It's technically a polyhedron, so it looks faceted in the light. I wanted it to print without needing supports, and it turns out it's pretty hard to make a support-free, thin, light-up sphere that still looks nice when you light it up from the inside. As a polyhedron, I was able to give it specific geometry on top so it slices and builds up nicely, and your seams—which are at least twice as visible when lit up—get hidden along the edges where the faces meet.

If you use the vase mode mod rods, you can run an LED strand through the rod and make that light up too.

This is a modular design, and I wanted it to be somewhat flexible for light-up solutions. You will probably need something that uses coin cell batteries, or otherwise has a very small power source.
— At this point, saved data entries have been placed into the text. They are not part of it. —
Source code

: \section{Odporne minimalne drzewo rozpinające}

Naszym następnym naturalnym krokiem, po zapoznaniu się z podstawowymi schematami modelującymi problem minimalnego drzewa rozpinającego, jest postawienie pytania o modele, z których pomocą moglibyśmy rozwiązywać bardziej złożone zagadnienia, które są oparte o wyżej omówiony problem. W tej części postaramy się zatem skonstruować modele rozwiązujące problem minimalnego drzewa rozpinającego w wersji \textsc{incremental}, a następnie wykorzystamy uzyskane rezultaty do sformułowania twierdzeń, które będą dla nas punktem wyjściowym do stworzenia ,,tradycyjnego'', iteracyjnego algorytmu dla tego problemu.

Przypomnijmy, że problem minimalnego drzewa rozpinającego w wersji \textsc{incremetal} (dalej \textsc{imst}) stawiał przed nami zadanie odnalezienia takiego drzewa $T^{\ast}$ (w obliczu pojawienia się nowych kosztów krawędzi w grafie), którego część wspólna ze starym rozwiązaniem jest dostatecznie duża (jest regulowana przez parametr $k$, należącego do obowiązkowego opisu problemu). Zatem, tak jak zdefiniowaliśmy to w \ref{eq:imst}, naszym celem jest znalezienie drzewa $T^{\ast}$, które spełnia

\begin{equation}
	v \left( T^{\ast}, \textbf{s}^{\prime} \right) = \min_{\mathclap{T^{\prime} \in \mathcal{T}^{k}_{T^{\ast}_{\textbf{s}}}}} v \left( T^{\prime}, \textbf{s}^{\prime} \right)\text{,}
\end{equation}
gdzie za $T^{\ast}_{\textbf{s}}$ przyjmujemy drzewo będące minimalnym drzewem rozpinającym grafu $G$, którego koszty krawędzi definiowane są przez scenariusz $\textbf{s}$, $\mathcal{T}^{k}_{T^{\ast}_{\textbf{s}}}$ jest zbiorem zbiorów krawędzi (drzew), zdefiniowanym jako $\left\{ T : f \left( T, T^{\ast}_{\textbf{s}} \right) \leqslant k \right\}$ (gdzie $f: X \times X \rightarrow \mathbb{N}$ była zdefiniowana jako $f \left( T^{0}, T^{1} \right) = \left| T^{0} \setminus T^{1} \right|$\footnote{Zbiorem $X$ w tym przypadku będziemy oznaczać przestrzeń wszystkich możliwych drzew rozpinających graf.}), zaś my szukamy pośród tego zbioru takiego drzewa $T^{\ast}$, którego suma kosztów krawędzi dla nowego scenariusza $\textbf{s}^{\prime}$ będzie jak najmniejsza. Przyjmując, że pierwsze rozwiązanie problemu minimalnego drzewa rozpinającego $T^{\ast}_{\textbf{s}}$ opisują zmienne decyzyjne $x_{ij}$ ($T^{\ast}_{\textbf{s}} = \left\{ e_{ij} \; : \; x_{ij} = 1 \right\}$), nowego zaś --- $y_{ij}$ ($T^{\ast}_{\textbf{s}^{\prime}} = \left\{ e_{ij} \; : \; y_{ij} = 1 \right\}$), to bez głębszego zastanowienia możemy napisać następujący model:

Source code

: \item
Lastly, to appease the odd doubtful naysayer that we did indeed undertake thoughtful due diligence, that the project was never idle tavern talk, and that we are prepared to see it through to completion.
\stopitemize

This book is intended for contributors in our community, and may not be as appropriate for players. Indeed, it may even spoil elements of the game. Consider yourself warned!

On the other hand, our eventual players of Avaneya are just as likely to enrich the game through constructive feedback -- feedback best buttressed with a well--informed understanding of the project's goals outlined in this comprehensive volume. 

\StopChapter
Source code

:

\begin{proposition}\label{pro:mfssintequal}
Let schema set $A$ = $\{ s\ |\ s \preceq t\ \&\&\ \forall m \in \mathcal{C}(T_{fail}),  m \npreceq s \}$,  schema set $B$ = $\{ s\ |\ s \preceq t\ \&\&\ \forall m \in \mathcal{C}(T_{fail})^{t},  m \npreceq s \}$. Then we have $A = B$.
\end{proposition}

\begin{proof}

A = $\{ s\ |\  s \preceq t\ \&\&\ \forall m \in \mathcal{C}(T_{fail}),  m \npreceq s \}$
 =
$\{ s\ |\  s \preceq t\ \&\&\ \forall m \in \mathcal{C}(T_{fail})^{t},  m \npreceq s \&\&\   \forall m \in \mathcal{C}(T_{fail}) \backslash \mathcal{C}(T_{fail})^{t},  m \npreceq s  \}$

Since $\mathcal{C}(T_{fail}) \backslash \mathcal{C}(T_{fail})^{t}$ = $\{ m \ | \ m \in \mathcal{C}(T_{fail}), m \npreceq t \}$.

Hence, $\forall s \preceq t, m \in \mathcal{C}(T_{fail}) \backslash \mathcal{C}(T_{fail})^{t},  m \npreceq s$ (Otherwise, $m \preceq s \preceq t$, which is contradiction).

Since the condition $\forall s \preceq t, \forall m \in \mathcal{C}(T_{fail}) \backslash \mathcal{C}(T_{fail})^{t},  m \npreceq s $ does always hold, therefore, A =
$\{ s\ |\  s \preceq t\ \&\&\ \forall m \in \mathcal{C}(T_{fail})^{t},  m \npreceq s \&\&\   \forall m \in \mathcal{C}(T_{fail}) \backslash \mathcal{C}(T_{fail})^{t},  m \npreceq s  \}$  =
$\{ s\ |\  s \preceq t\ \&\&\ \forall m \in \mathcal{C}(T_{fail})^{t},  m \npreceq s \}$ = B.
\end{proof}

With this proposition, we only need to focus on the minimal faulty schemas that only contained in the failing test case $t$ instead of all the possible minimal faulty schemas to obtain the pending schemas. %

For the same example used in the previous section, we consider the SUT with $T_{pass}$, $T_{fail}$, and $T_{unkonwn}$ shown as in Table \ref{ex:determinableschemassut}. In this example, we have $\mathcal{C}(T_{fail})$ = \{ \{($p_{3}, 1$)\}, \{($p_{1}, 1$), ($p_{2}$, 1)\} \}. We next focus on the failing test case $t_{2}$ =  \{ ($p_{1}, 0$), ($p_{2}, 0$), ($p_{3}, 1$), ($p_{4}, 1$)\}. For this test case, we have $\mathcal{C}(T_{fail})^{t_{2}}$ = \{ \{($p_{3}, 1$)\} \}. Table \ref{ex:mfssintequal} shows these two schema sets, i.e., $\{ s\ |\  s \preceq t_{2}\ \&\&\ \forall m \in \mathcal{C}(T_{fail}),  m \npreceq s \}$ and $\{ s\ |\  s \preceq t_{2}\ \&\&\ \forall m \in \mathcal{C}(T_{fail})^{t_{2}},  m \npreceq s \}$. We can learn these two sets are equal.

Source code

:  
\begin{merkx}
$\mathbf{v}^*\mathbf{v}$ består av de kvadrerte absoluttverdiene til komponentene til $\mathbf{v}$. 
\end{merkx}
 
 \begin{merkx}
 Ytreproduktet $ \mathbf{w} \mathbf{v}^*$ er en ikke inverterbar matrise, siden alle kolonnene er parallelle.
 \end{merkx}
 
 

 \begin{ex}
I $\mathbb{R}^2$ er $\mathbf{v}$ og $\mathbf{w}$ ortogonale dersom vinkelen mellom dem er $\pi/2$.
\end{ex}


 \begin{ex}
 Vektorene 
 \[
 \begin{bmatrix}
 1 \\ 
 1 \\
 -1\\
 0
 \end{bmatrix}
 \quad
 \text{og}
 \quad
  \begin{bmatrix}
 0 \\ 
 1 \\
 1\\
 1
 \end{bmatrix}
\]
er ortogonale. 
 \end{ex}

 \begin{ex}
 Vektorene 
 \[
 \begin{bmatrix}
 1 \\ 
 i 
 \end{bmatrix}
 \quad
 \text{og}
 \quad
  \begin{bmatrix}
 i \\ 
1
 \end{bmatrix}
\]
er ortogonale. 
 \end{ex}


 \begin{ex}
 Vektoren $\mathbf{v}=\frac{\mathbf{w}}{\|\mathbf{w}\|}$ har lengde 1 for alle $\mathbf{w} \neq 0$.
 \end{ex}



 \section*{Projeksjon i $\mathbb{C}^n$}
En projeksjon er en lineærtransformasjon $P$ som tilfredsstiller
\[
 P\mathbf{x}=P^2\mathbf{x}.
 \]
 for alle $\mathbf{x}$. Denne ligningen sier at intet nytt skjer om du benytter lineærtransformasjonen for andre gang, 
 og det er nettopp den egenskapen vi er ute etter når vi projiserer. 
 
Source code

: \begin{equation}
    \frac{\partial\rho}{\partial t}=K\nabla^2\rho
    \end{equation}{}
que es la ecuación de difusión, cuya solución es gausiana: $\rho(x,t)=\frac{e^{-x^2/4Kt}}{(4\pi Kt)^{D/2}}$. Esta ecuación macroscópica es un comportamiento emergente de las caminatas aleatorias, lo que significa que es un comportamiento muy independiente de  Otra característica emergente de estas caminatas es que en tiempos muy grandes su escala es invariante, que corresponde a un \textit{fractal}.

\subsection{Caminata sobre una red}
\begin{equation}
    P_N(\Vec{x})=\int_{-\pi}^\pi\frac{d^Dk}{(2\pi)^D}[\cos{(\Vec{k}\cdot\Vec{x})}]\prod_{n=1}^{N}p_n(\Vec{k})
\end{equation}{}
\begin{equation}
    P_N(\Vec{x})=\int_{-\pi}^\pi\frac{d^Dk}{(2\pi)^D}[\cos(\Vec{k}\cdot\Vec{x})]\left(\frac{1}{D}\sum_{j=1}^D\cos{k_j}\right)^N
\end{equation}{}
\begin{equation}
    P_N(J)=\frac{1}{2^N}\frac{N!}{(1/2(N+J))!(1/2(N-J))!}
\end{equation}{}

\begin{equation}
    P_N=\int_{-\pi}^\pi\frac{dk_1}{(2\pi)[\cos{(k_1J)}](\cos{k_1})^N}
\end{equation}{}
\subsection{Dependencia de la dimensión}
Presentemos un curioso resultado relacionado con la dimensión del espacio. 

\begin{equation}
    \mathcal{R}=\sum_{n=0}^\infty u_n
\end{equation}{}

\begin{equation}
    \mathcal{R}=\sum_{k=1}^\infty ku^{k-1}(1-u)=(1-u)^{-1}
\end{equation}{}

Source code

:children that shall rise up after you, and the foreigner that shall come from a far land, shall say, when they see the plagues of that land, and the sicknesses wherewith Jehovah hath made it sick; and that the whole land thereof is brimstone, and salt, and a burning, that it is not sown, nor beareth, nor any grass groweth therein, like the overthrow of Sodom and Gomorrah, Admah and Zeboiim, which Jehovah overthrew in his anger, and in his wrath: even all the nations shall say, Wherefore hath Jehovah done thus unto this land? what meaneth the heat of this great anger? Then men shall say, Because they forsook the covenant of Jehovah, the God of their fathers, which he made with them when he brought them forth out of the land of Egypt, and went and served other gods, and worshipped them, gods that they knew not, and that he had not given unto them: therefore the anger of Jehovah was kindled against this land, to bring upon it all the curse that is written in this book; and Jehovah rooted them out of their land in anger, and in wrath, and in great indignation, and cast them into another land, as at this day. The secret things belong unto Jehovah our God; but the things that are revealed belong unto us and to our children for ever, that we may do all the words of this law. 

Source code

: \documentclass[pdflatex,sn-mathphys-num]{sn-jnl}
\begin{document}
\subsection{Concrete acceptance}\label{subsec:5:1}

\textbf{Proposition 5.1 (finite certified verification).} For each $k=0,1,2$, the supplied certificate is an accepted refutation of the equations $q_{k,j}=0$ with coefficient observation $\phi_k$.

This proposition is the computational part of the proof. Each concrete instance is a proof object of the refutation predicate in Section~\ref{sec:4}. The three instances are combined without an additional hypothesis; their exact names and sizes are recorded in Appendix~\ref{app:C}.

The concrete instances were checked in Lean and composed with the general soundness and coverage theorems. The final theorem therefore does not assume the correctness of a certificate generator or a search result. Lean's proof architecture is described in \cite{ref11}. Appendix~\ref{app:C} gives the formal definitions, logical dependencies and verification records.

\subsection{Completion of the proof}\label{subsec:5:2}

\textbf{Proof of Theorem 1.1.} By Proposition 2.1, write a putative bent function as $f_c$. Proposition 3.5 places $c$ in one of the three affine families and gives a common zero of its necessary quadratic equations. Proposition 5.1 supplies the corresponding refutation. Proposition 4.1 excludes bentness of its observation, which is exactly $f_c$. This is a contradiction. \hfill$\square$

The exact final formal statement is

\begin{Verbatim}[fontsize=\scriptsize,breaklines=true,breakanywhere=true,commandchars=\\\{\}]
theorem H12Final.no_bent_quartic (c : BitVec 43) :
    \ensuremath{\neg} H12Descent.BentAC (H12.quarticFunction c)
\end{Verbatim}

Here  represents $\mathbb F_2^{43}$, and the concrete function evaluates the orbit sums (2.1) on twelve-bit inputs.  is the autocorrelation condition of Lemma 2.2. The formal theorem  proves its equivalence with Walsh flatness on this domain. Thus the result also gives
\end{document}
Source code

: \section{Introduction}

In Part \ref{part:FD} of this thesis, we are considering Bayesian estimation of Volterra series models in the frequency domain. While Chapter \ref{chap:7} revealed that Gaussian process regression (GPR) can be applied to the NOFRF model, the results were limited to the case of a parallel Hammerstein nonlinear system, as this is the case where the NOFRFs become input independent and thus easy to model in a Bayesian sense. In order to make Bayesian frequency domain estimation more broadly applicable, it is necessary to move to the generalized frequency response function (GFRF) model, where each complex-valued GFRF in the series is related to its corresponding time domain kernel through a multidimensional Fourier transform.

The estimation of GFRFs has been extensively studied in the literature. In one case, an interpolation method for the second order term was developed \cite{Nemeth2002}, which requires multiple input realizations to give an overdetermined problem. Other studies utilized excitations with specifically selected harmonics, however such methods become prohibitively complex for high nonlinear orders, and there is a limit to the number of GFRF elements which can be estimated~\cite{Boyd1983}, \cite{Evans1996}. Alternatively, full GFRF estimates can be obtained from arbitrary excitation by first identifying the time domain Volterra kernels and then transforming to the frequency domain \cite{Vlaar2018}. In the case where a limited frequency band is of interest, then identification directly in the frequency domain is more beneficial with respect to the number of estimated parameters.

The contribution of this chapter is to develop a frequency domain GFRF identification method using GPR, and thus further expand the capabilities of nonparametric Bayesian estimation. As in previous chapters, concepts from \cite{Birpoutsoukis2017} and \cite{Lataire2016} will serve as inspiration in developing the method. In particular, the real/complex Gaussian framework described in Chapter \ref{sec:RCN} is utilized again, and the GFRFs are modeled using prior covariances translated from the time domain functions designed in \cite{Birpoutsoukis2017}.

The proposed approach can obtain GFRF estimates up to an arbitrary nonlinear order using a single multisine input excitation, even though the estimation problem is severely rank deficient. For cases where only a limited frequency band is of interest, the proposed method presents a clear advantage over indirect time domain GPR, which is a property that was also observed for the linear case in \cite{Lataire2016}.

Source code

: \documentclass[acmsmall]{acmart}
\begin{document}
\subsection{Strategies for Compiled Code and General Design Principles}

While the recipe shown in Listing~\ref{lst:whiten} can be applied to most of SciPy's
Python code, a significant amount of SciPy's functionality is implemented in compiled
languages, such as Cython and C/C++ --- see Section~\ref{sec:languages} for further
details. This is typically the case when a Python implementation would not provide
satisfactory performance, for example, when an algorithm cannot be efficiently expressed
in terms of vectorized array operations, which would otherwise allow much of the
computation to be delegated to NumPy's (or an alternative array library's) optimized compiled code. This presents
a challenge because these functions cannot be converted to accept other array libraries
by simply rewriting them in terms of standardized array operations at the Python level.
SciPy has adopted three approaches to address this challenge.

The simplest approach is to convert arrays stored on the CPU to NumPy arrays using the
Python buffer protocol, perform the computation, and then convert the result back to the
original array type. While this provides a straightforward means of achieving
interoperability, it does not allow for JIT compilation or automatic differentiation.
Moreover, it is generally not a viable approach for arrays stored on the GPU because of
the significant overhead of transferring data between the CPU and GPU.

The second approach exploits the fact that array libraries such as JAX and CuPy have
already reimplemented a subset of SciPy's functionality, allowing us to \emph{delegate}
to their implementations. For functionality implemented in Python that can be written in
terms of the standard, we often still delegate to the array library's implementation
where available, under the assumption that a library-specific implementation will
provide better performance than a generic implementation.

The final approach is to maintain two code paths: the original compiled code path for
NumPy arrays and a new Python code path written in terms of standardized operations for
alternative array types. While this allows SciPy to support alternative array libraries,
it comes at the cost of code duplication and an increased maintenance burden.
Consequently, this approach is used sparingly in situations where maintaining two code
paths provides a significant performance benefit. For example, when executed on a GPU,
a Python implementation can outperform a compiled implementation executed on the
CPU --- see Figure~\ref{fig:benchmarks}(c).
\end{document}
For your staff, you're also going to want to print some Mod Rods:

  • The Modular Vase Mode Rod is designed to be printed in PETG and with a 0.8mm or larger nozzle. It takes less time to print, is surprisingly strong, and can be lit up with an LED string.
    • For the vase mode mod rod, you will want to print however many of the rod you think you will need, plus a big-to-big converter for the bottom of the staff.
  • The Solid Mod Rod can be printed with your standard 0.4mm nozzle and PLA, and you can choose between a faceted design or just smooth, plain rods. Print however many of these you think you will need.
  • I've also included orb base versions you can modify for connecting with PVC pipe or other stick of your choosing.

How to Print:

Please note that none of these parts print in vase mode, although several of them are compatible with the vase mode rods.

  • PLA or PETG
  • No supports should be necessary for any of these. Some may need adhesive or a brim.
  • 3 Perimeters
  • Aligned seams
  • For time vs. quality (as well as having been print tested) I would recommend 0.2mm layer height at 0.4mm line width.
    • Some of these can definitely be printed with a larger nozzle, but I recommend against it for the orb in particular, because lighting it up will make flaws and lines twice as visible.
  • All models are already oriented in the position they're meant to be printed.
Orb:
  • The orb is the same for all versions. It screws onto the orb base.
  • Aligned seams
  • No supports should be necessary.
  • I didn't have problems with bed adhesion, but you can use adhesive or an outer brim if you're concerned.
  • The top slices fine for me in PrusaSlicer—I actually played with the geometry until it could slice it correctly and not do the weird printing-circles-in-midair thing—but if you're using something else I'd double check it's not doing anything wonky at the top.
Orb base:
  • There are three versions of this: one version for the vase mode rod, and two versions for the solid rod. Make sure you're printing the one you want.
    • For the solid rod: The faceted version lines up with the faceted solid rod, and the plain version lines up with the plain solid rod. They won't look as nice if you try to combine faceted and plain.
  • If you're printing this in a translucent color, pay attention to what your infill is going to look like when light shines through it.
Orb base insert:
  • These are interchangeable between versions, and are meant to help with installing your choice of LED light. They screw into the inside of the orb base. There's a basic X, a mostly closed version with just enough space to slide through the standard coin cell battery pack attached to some LED strings, and an open set of threads you can add whatever you want to. I made these a separate piece so you can modify them, and use and switch between whatever LED light solutions you have on hand.
  • The two I made have openings so that you can screw and unscrew them, plus so that you can optionally illuminate the orb base, as well as, if you're using the vase mode mod rod, run an LED string down inside the length of the rod.
Bottom finial (gem shape):
  • There are three versions of this, one for the solid rod and two for the vase mode rod.
  • One of the vase mode rod versions has a little ‘hook’ and some open space built in, so that if you run an LED string through your rod, you have something to secure it to at the bottom to keep it in place.
  • If you're using the solid rod, you can choose to skip this part and print a solid end cap instead.
  • The bottom finial for my different mod rod designs are meant to be mix-and-match-able. You could also use the spherical finial from the Spinning Star-Moon Staff.

Etc.

Notes on LED/light sizing:
  • Using an orb base insert, you have a max base diameter of 4.9 cm.
  • To fit into the orb, your LED setup will need to fit through a ring with a diameter of 5.8 cm.
  • The orb itself has an inner diameter of about 8.9 cm.
Filaments seen in photos:
  • Prusament Mystic Brown PLA (Which I would recommend on it being pretty and printing well, but not on temperature-based color differences, which haven't shown up at all in my own tests.)
  • Prusament Clear PETG
  • Printed Solid Jessie Red Ice PLA
  • The white isn't particularly exciting, but it's also a Printed Solid Jessie PLA. Solid choice for white if you're buying in the U.S.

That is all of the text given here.